### EXERCISE DATA

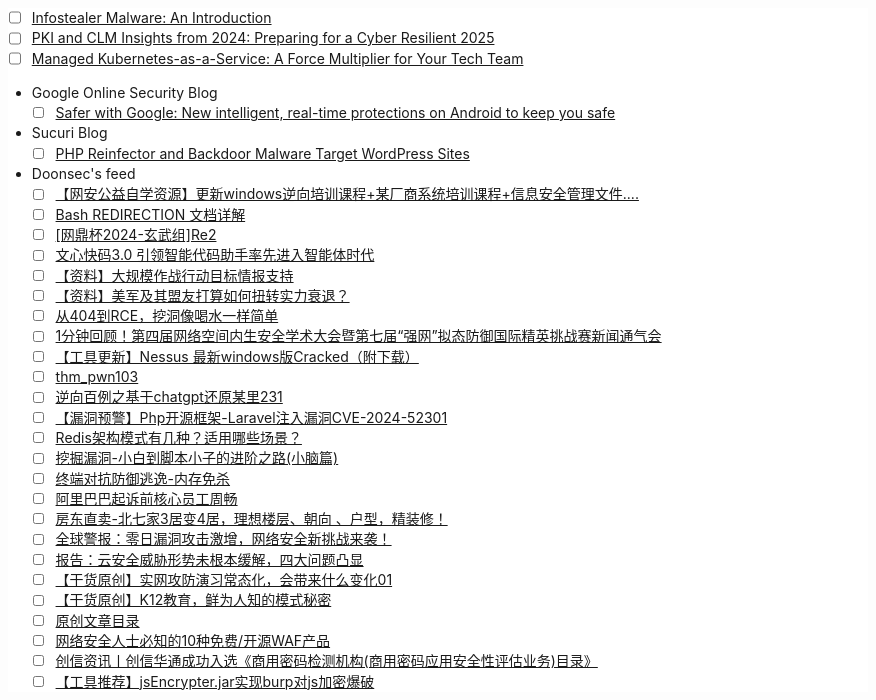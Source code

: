   - [ ] [Infostealer Malware: An Introduction](https://securityboulevard.com/2024/11/infostealer-malware-an-introduction-2/)
  - [ ] [PKI and CLM Insights from 2024: Preparing for a Cyber Resilient 2025](https://securityboulevard.com/2024/11/pki-and-clm-insights-from-2024-preparing-for-a-cyber-resilient-2025/)
  - [ ] [Managed Kubernetes-as-a-Service: A Force Multiplier for Your Tech Team](https://securityboulevard.com/2024/11/managed-kubernetes-as-a-service-a-force-multiplier-for-your-tech-team/)
- Google Online Security Blog
  - [ ] [Safer with Google: New intelligent, real-time protections on Android to keep you safe](http://security.googleblog.com/2024/11/new-real-time-protections-on-Android.html)
- Sucuri Blog
  - [ ] [PHP Reinfector and Backdoor Malware Target WordPress Sites](https://blog.sucuri.net/2024/11/php-reinfector-and-backdoor-malware-target-wordpress-sites.html)
- Doonsec's feed
  - [ ] [【网安公益自学资源】更新windows逆向培训课程+某厂商系统培训课程+信息安全管理文件....](https://mp.weixin.qq.com/s?__biz=MzI1Mjc3NTUwMQ==&mid=2247536238&idx=1&sn=5be662984e3b8c628e3c9f35ca336067)
  - [ ] [Bash REDIRECTION 文档详解](https://mp.weixin.qq.com/s?__biz=MzkyMTUzMDY1OA==&mid=2247484998&idx=1&sn=e10df863bb48d21e4d65716f3a467e0e)
  - [ ] [[网鼎杯2024-玄武组]Re2](https://mp.weixin.qq.com/s?__biz=MzkyMTUzMDY1OA==&mid=2247484998&idx=2&sn=68bbedc1fe25ed2724e87f429cdbb096)
  - [ ] [文心快码3.0 引领智能代码助手率先进入智能体时代](https://mp.weixin.qq.com/s?__biz=MjM5MTAwNzUzNQ==&mid=2650510906&idx=1&sn=2b5aa7c12d39ae1c7977c0e86150d13a)
  - [ ] [【资料】大规模作战行动目标情报支持](https://mp.weixin.qq.com/s?__biz=MzI2MTE0NTE3Mw==&mid=2651147771&idx=1&sn=652e9f4aa2b9459f479e2dd3140a1649)
  - [ ] [【资料】美军及其盟友打算如何扭转实力衰退？](https://mp.weixin.qq.com/s?__biz=MzI2MTE0NTE3Mw==&mid=2651147771&idx=2&sn=cb9200f084b896616051271f3375f832)
  - [ ] [从404到RCE，挖洞像喝水一样简单](https://mp.weixin.qq.com/s?__biz=MzIzMTIzNTM0MA==&mid=2247496338&idx=1&sn=80a4550b2c47fcef3288062f68a563bf)
  - [ ] [1分钟回顾！第四届网络空间内生安全学术大会暨第七届“强网”拟态防御国际精英挑战赛新闻通气会](https://mp.weixin.qq.com/s?__biz=Mzg4MDU0NTQ4Mw==&mid=2247526620&idx=1&sn=9690b8c76de9a25d1a3d9d222cdca8bf)
  - [ ] [【工具更新】Nessus 最新windows版Cracked（附下载）](https://mp.weixin.qq.com/s?__biz=Mzk0NjQ5MTM1MA==&mid=2247492604&idx=1&sn=6f3605c2656dd9e273269a6d5f816037)
  - [ ] [thm_pwn103](https://mp.weixin.qq.com/s?__biz=MzkxMjYyMjA3Mg==&mid=2247485180&idx=1&sn=34b285e609745d187170243e1bebccfa)
  - [ ] [逆向百例之基于chatgpt还原某里231](https://mp.weixin.qq.com/s?__biz=Mzg5NTY3MTc2Mg==&mid=2247483970&idx=1&sn=84f4282af719af02ba4245e608b3057f)
  - [ ] [【漏洞预警】Php开源框架-Laravel注入漏洞CVE-2024-52301](https://mp.weixin.qq.com/s?__biz=MzI3NzMzNzE5Ng==&mid=2247489152&idx=1&sn=aeea13224eb88755f02f3d652be34508)
  - [ ] [Redis架构模式有几种？适用哪些场景？](https://mp.weixin.qq.com/s?__biz=MzI5NzUyNzMzMQ==&mid=2247485391&idx=1&sn=3821adc3fb226cbc07ef674724063a6d)
  - [ ] [挖掘漏洞-小白到脚本小子的进阶之路(小脑篇)](https://mp.weixin.qq.com/s?__biz=MzkwNjY1NjI2Mg==&mid=2247487295&idx=1&sn=e3e1be9ae9f24240a8b4e85cc8347f3c)
  - [ ] [终端对抗防御逃逸-内存免杀](https://mp.weixin.qq.com/s?__biz=MzU0NTI4MDQwMQ==&mid=2247484184&idx=1&sn=101b31368a5a3b3f2d1f3c1b68ecb628)
  - [ ] [阿里巴巴起诉前核心员工周畅](https://mp.weixin.qq.com/s?__biz=MzU4NDY3MTk2NQ==&mid=2247490854&idx=1&sn=a79d80004bbc8419c52a38eb5d94ef79)
  - [ ] [房东直卖-北七家3居变4居，理想楼层、朝向 、户型，精装修！](https://mp.weixin.qq.com/s?__biz=MzU3NjQ5NTIxNg==&mid=2247485200&idx=1&sn=56627bf9da5377cf9b466be05a0fa860)
  - [ ] [全球警报：零日漏洞攻击激增，网络安全新挑战来袭！](https://mp.weixin.qq.com/s?__biz=MzU3NjQ5NTIxNg==&mid=2247485200&idx=2&sn=9af87d8fa4683d81431cadfc8435582c)
  - [ ] [报告：云安全威胁形势未根本缓解，四大问题凸显](https://mp.weixin.qq.com/s?__biz=MzU3NjQ5NTIxNg==&mid=2247485200&idx=3&sn=e078e642c4632f5bb7fcf380ba46bdf2)
  - [ ] [【干货原创】实网攻防演习常态化，会带来什么变化01](https://mp.weixin.qq.com/s?__biz=MzU3NjQ5NTIxNg==&mid=2247485200&idx=5&sn=b231bf138c906c4b57000e58af3b38f5)
  - [ ] [【干货原创】K12教育，鲜为人知的模式秘密](https://mp.weixin.qq.com/s?__biz=MzU3NjQ5NTIxNg==&mid=2247485200&idx=6&sn=4b44fc08039819859d0ac03f36de7cda)
  - [ ] [原创文章目录](https://mp.weixin.qq.com/s?__biz=MzU3NjQ5NTIxNg==&mid=2247485200&idx=7&sn=af73a30977e4bfd67563fb511689a211)
  - [ ] [网络安全人士必知的10种免费/开源WAF产品](https://mp.weixin.qq.com/s?__biz=MzI3NzM5NDA0NA==&mid=2247489762&idx=1&sn=0b512b7a9593025b0cc326de066832b4)
  - [ ] [创信资讯丨创信华通成功入选《商用密码检测机构(商用密码应用安全性评估业务)目录》](https://mp.weixin.qq.com/s?__biz=MzUxNTQxMzUxMw==&mid=2247524225&idx=1&sn=eff36f6013d9b962eb8ffadb4f9bbf38)
  - [ ] [【工具推荐】jsEncrypter.jar实现burp对js加密爆破](https://mp.weixin.qq.com/s?__biz=MzUxMTk4OTA1NQ==&mid=2247484602&idx=1&sn=f261ec0e5d227a2b1887f006a011b96c)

######

## [TASK GOAL]
If a record holds a picture, drop the picture and return the rest of it exactly.

## [YOUR RESPONSE]
Source code

:   - [ ] [Infostealer Malware: An Introduction](https://securityboulevard.com/2024/11/infostealer-malware-an-introduction-2/)
  - [ ] [PKI and CLM Insights from 2024: Preparing for a Cyber Resilient 2025](https://securityboulevard.com/2024/11/pki-and-clm-insights-from-2024-preparing-for-a-cyber-resilient-2025/)
  - [ ] [Managed Kubernetes-as-a-Service: A Force Multiplier for Your Tech Team](https://securityboulevard.com/2024/11/managed-kubernetes-as-a-service-a-force-multiplier-for-your-tech-team/)
- Google Online Security Blog
  - [ ] [Safer with Google: New intelligent, real-time protections on Android to keep you safe](http://security.googleblog.com/2024/11/new-real-time-protections-on-Android.html)
- Sucuri Blog
  - [ ] [PHP Reinfector and Backdoor Malware Target WordPress Sites](https://blog.sucuri.net/2024/11/php-reinfector-and-backdoor-malware-target-wordpress-sites.html)
- Doonsec's feed
  - [ ] [【网安公益自学资源】更新windows逆向培训课程+某厂商系统培训课程+信息安全管理文件....](https://mp.weixin.qq.com/s?__biz=MzI1Mjc3NTUwMQ==&mid=2247536238&idx=1&sn=5be662984e3b8c628e3c9f35ca336067)
  - [ ] [Bash REDIRECTION 文档详解](https://mp.weixin.qq.com/s?__biz=MzkyMTUzMDY1OA==&mid=2247484998&idx=1&sn=e10df863bb48d21e4d65716f3a467e0e)
  - [ ] [[网鼎杯2024-玄武组]Re2](https://mp.weixin.qq.com/s?__biz=MzkyMTUzMDY1OA==&mid=2247484998&idx=2&sn=68bbedc1fe25ed2724e87f429cdbb096)
  - [ ] [文心快码3.0 引领智能代码助手率先进入智能体时代](https://mp.weixin.qq.com/s?__biz=MjM5MTAwNzUzNQ==&mid=2650510906&idx=1&sn=2b5aa7c12d39ae1c7977c0e86150d13a)
  - [ ] [【资料】大规模作战行动目标情报支持](https://mp.weixin.qq.com/s?__biz=MzI2MTE0NTE3Mw==&mid=2651147771&idx=1&sn=652e9f4aa2b9459f479e2dd3140a1649)
  - [ ] [【资料】美军及其盟友打算如何扭转实力衰退？](https://mp.weixin.qq.com/s?__biz=MzI2MTE0NTE3Mw==&mid=2651147771&idx=2&sn=cb9200f084b896616051271f3375f832)
  - [ ] [从404到RCE，挖洞像喝水一样简单](https://mp.weixin.qq.com/s?__biz=MzIzMTIzNTM0MA==&mid=2247496338&idx=1&sn=80a4550b2c47fcef3288062f68a563bf)
  - [ ] [1分钟回顾！第四届网络空间内生安全学术大会暨第七届“强网”拟态防御国际精英挑战赛新闻通气会](https://mp.weixin.qq.com/s?__biz=Mzg4MDU0NTQ4Mw==&mid=2247526620&idx=1&sn=9690b8c76de9a25d1a3d9d222cdca8bf)
  - [ ] [【工具更新】Nessus 最新windows版Cracked（附下载）](https://mp.weixin.qq.com/s?__biz=Mzk0NjQ5MTM1MA==&mid=2247492604&idx=1&sn=6f3605c2656dd9e273269a6d5f816037)
  - [ ] [thm_pwn103](https://mp.weixin.qq.com/s?__biz=MzkxMjYyMjA3Mg==&mid=2247485180&idx=1&sn=34b285e609745d187170243e1bebccfa)
  - [ ] [逆向百例之基于chatgpt还原某里231](https://mp.weixin.qq.com/s?__biz=Mzg5NTY3MTc2Mg==&mid=2247483970&idx=1&sn=84f4282af719af02ba4245e608b3057f)
  - [ ] [【漏洞预警】Php开源框架-Laravel注入漏洞CVE-2024-52301](https://mp.weixin.qq.com/s?__biz=MzI3NzMzNzE5Ng==&mid=2247489152&idx=1&sn=aeea13224eb88755f02f3d652be34508)
  - [ ] [Redis架构模式有几种？适用哪些场景？](https://mp.weixin.qq.com/s?__biz=MzI5NzUyNzMzMQ==&mid=2247485391&idx=1&sn=3821adc3fb226cbc07ef674724063a6d)
  - [ ] [挖掘漏洞-小白到脚本小子的进阶之路(小脑篇)](https://mp.weixin.qq.com/s?__biz=MzkwNjY1NjI2Mg==&mid=2247487295&idx=1&sn=e3e1be9ae9f24240a8b4e85cc8347f3c)
  - [ ] [终端对抗防御逃逸-内存免杀](https://mp.weixin.qq.com/s?__biz=MzU0NTI4MDQwMQ==&mid=2247484184&idx=1&sn=101b31368a5a3b3f2d1f3c1b68ecb628)
  - [ ] [阿里巴巴起诉前核心员工周畅](https://mp.weixin.qq.com/s?__biz=MzU4NDY3MTk2NQ==&mid=2247490854&idx=1&sn=a79d80004bbc8419c52a38eb5d94ef79)
  - [ ] [房东直卖-北七家3居变4居，理想楼层、朝向 、户型，精装修！](https://mp.weixin.qq.com/s?__biz=MzU3NjQ5NTIxNg==&mid=2247485200&idx=1&sn=56627bf9da5377cf9b466be05a0fa860)
  - [ ] [全球警报：零日漏洞攻击激增，网络安全新挑战来袭！](https://mp.weixin.qq.com/s?__biz=MzU3NjQ5NTIxNg==&mid=2247485200&idx=2&sn=9af87d8fa4683d81431cadfc8435582c)
  - [ ] [报告：云安全威胁形势未根本缓解，四大问题凸显](https://mp.weixin.qq.com/s?__biz=MzU3NjQ5NTIxNg==&mid=2247485200&idx=3&sn=e078e642c4632f5bb7fcf380ba46bdf2)
  - [ ] [【干货原创】实网攻防演习常态化，会带来什么变化01](https://mp.weixin.qq.com/s?__biz=MzU3NjQ5NTIxNg==&mid=2247485200&idx=5&sn=b231bf138c906c4b57000e58af3b38f5)
  - [ ] [【干货原创】K12教育，鲜为人知的模式秘密](https://mp.weixin.qq.com/s?__biz=MzU3NjQ5NTIxNg==&mid=2247485200&idx=6&sn=4b44fc08039819859d0ac03f36de7cda)
  - [ ] [原创文章目录](https://mp.weixin.qq.com/s?__biz=MzU3NjQ5NTIxNg==&mid=2247485200&idx=7&sn=af73a30977e4bfd67563fb511689a211)
  - [ ] [网络安全人士必知的10种免费/开源WAF产品](https://mp.weixin.qq.com/s?__biz=MzI3NzM5NDA0NA==&mid=2247489762&idx=1&sn=0b512b7a9593025b0cc326de066832b4)
  - [ ] [创信资讯丨创信华通成功入选《商用密码检测机构(商用密码应用安全性评估业务)目录》](https://mp.weixin.qq.com/s?__biz=MzUxNTQxMzUxMw==&mid=2247524225&idx=1&sn=eff36f6013d9b962eb8ffadb4f9bbf38)
  - [ ] [【工具推荐】jsEncrypter.jar实现burp对js加密爆破](https://mp.weixin.qq.com/s?__biz=MzUxMTk4OTA1NQ==&mid=2247484602&idx=1&sn=f261ec0e5d227a2b1887f006a011b96c)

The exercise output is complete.